EloqDoc addresses the latency challenge by using local NVMe storage as an intelligent cache. Modern cloud-optimized instances offer significant local NVMe capacity (e.g., 3.5TB per 16-core server), enabling high-performance caching of active data while reducing costs.
Summary of the Video
In Hubert’s presentation, we demonstrate how EloqDoc and StreamNative’s Ursa can be combined to build scalable, efficient data pipelines. Ursa is an innovative streaming storage engine that disrupts traditional models like Kafka, which rely on costly persistent storage and cross-AZ replication.

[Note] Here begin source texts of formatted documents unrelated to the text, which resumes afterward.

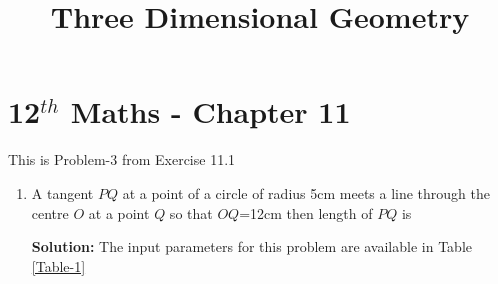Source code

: \documentclass[12pt]{article}
\newcommand{\solution}{\noindent \textbf{Solution: }}
\begin{document}
\begin{center}
\enlargethispage{-4cm}
\title{\textbf{Three Dimensional Geometry}}
\date{\vspace{-5ex}} %
\maketitle
\end{center}
\setcounter{page}{1}
\section*{12$^{th}$ Maths - Chapter 11}
This is Problem-3 from Exercise 11.1
\begin{enumerate}
\item A tangent $PQ$ at a point of a circle of radius 5cm meets a line through the centre $O$ at a point $Q$ so that $OQ$=12cm then length of $PQ$ is

\solution
The input parameters for this problem are available in Table \eqref{Table-1}


\end{enumerate}
\end{document}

Key innovations of Ursa include:
- Diskless Architecture: Eliminates the need for expensive EBS storage.
- Stateless Brokers: Enables instant scaling and seamless failover without data movement.
- Leaderless Design: Avoids Kafka’s partition leader bottlenecks, reducing latency and cross-AZ costs.
Together with EloqDoc, Ursa enables the construction of a modern data pipeline that uses object storage as the primary data layer—fully realizing the potential of cloud-native infrastructure.